Before you go and try mixing barrels full of chemicals and throwing in whatever you believe to have succes in there without any knowledge of how to get your pm's out, or how to test if there is something in solution:

Stop. Study dealing with waste. Follow the advice given.

Those 32 liters of acid are probably still very usable. May not see it as waste and get some of value out of that wasted money.

You said: 'no one told me.....'
Who told you to go and dive in head first recovering pm's from scrap with a refining process? Without any experience...

Let me make one thing very clear: 


We are responsible for our own actions. 


The disclaimer on most youtube video's are very poor. 
E.g: If you stick your fingers in a working blender because you saw a cool film with diamonds on the bottom, you still put your own fingers in. No one else did. 

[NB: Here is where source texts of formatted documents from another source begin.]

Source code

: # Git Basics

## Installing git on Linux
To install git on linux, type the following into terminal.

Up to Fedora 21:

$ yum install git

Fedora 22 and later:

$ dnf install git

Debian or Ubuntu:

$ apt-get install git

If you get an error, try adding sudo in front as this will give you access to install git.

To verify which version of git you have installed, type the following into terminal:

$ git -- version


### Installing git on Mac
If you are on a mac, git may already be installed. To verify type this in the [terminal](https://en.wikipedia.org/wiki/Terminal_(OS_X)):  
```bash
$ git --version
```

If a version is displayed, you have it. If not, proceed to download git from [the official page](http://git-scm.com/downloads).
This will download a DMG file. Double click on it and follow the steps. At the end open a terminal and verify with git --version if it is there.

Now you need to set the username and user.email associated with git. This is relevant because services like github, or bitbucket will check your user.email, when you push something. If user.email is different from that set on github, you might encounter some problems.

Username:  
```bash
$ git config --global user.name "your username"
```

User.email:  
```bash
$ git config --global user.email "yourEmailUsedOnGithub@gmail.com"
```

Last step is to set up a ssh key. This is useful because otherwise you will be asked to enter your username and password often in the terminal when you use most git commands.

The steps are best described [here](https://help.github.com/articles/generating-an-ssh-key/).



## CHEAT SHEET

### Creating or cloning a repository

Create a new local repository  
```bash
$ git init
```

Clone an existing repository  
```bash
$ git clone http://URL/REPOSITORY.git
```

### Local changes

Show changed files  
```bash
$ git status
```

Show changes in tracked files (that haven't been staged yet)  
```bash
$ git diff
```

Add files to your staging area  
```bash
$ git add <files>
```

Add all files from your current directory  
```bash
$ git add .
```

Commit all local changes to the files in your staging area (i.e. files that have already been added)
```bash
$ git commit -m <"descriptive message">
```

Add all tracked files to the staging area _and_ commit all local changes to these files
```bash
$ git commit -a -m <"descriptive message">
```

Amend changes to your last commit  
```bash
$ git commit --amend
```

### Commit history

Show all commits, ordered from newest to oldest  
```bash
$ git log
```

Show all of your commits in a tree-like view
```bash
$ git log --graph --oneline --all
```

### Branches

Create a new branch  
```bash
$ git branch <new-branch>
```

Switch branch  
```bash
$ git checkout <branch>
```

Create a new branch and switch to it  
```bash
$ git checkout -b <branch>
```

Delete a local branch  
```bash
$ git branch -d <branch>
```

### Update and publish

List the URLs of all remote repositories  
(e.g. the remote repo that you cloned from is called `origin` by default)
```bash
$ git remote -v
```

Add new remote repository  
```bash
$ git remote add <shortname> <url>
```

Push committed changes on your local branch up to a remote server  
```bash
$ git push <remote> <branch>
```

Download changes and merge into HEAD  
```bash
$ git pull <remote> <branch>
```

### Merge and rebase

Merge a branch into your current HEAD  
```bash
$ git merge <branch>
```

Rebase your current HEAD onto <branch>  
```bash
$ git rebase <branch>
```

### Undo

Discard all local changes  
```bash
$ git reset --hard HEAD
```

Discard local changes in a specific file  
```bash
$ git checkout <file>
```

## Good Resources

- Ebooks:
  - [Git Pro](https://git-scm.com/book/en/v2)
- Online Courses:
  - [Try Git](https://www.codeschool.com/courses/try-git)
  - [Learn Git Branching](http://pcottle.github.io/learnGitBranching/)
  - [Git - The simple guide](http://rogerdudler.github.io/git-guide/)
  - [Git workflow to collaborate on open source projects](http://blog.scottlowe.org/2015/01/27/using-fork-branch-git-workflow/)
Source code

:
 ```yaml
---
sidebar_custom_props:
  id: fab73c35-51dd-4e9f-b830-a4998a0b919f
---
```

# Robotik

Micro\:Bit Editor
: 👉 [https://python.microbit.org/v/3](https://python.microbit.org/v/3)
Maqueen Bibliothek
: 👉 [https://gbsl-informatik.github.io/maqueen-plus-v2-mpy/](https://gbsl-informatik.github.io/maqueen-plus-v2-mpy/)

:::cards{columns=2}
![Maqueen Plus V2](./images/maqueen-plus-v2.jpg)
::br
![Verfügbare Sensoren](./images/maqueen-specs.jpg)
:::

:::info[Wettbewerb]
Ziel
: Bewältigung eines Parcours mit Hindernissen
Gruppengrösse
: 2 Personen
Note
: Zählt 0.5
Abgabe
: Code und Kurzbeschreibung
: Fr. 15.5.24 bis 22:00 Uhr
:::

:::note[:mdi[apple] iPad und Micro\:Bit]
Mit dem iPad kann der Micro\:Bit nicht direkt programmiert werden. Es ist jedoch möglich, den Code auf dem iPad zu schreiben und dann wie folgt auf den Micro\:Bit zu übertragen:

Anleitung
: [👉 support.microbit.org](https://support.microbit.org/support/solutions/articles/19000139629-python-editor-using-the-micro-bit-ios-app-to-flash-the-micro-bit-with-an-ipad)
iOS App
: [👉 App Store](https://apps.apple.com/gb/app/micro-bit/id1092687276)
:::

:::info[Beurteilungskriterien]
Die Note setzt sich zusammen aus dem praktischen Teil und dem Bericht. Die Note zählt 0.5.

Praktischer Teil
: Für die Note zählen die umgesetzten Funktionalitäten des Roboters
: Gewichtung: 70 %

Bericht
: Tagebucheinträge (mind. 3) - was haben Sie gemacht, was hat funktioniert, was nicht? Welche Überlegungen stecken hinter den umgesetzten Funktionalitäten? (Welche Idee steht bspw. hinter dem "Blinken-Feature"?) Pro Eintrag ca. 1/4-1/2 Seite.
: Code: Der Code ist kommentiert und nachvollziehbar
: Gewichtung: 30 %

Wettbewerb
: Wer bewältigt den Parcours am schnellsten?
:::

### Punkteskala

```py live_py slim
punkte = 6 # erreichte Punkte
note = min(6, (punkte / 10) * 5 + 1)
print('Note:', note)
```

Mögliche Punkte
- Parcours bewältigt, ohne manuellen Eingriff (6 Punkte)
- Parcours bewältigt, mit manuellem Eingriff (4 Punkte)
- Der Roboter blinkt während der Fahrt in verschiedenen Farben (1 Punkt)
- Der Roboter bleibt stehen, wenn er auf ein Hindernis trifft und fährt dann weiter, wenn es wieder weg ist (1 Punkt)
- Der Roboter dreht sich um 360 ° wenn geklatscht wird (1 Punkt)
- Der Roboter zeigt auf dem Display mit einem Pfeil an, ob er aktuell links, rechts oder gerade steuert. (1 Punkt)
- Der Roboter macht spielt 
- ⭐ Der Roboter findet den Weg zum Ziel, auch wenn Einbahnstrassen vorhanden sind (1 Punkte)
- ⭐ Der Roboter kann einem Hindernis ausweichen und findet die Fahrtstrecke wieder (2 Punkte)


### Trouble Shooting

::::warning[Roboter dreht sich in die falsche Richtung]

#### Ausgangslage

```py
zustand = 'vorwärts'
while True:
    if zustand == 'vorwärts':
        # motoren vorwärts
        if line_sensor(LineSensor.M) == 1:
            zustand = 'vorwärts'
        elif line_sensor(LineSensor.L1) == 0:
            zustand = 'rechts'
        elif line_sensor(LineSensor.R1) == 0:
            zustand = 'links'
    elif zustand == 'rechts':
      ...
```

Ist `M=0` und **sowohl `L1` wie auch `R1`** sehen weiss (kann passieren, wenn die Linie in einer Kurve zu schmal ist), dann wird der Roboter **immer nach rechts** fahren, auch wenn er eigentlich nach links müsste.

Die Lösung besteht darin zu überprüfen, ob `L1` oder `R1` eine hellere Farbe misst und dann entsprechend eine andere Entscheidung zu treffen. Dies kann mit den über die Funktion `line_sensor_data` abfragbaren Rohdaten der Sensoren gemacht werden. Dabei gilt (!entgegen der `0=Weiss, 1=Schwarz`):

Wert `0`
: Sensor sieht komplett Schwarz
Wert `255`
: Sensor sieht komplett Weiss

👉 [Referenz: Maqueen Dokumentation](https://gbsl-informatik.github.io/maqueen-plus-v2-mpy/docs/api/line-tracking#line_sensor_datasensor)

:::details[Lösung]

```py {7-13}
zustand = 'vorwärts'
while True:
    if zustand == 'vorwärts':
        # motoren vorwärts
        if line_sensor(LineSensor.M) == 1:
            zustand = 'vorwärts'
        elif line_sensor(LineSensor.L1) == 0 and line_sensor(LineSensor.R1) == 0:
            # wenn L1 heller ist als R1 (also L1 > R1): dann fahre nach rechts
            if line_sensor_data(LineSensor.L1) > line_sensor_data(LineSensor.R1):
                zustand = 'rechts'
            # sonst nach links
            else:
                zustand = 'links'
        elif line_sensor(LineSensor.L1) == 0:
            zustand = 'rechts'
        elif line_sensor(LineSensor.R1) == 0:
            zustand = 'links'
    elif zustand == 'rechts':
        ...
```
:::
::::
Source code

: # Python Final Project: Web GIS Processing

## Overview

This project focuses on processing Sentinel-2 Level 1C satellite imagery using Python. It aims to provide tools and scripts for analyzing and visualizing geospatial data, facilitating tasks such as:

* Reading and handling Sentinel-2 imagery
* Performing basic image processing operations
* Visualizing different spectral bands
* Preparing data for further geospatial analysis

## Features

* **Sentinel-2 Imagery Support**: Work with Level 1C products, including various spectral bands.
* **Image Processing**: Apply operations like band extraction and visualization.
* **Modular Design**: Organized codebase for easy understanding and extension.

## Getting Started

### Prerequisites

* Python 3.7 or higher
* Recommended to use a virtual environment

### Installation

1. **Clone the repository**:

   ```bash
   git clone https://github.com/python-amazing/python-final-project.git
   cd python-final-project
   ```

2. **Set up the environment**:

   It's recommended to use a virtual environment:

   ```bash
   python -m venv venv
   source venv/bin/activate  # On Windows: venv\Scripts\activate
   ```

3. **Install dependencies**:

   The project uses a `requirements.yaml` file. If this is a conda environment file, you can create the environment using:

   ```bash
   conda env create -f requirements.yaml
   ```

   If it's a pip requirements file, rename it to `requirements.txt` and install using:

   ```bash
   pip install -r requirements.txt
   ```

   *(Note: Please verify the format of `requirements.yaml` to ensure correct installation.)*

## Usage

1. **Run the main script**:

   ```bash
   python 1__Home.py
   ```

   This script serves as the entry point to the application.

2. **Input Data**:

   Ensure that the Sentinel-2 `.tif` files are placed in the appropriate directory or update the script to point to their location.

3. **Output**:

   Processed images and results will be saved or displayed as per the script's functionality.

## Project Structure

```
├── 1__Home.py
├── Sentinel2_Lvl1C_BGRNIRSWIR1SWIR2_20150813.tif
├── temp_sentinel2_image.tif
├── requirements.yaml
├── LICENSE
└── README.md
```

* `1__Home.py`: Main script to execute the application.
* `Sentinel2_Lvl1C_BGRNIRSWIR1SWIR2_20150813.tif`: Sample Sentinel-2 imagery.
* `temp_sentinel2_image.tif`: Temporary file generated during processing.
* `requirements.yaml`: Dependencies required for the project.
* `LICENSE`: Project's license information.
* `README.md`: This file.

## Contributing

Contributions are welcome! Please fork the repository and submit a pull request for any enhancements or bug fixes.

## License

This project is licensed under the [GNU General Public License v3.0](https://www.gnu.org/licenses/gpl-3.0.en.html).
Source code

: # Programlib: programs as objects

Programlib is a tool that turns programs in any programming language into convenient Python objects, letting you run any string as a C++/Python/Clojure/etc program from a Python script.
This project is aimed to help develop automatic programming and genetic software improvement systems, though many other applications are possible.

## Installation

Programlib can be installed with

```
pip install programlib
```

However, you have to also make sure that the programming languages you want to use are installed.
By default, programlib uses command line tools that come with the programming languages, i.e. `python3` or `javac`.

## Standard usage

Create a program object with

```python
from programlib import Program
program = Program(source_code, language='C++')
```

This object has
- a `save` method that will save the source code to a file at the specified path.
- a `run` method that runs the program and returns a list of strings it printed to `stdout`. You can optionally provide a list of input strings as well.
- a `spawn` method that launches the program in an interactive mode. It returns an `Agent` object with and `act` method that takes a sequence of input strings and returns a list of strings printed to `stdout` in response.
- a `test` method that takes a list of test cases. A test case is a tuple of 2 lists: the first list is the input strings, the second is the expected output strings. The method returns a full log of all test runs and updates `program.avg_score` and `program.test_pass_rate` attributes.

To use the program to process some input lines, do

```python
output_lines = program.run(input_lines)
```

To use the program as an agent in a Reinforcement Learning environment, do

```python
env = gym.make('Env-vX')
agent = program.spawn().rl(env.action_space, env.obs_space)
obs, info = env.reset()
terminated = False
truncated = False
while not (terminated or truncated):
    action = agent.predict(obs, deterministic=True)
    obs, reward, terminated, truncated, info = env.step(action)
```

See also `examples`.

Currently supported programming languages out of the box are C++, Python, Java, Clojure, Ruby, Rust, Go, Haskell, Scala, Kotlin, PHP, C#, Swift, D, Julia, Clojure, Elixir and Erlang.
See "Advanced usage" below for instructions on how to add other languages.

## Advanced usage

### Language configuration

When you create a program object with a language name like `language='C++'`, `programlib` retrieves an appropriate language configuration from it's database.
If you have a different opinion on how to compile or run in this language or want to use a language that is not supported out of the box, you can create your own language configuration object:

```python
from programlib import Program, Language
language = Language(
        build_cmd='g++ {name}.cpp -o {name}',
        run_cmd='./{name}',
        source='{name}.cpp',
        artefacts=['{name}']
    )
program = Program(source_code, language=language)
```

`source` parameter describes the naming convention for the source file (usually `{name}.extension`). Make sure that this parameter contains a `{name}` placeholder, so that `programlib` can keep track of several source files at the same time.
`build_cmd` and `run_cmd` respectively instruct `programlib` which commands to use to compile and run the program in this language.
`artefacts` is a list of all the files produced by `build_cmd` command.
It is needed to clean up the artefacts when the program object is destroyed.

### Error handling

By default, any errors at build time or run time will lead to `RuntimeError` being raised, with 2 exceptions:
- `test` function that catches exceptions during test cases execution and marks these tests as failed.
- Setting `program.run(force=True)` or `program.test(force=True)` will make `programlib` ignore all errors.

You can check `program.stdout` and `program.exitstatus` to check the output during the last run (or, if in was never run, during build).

Or: when you get sued for the health and environmental damage you've caused in the neighborhood, the judge won't consider which video you watched. And how we the disclaimer is written. Its just YOU.

Have fun. Go study. Ask first before you attempt anything. 

And your next chemistry experiment should be on test tube scale, not barrels full of mistakes and waste to correct. 

One more: why worry about 20 euro for urine when you've probably wasted more then 100 euro on acids? Adding the fact that urea is not neccessary in refining. Knowledge is.


----------



## ólom (Nov 21, 2022)

Hello! I burned 60 kg of ic, then ground it and washed out the ash, and I want to ask how to extract the silver and gold from it? (I know there's gold in the ashes, but I don't want to deal with that!) I don't want to implement the question yet because I haven't read the book yet, but I've already translated it into my own language. I'm just very curious and enthusiastic. I burned these ICs back in the summer.


----------



## ólom (Nov 21, 2022)




----------



## ólom (Nov 21, 2022)

there were such integrated circuits, but of several types.


----------



## Yggdrasil (Nov 21, 2022)

ólom said:


> Hello! I burned 60 kg of ic, then ground it and washed out the ash, and I want to ask how to extract the silver and gold from it? (I know there's gold in the ashes, but I don't want to deal with that!) I don't want to implement the question yet because I haven't read the book yet, but I've already translated it into my own language. I'm just very curious and enthusiastic. I burned these ICs back in the summer.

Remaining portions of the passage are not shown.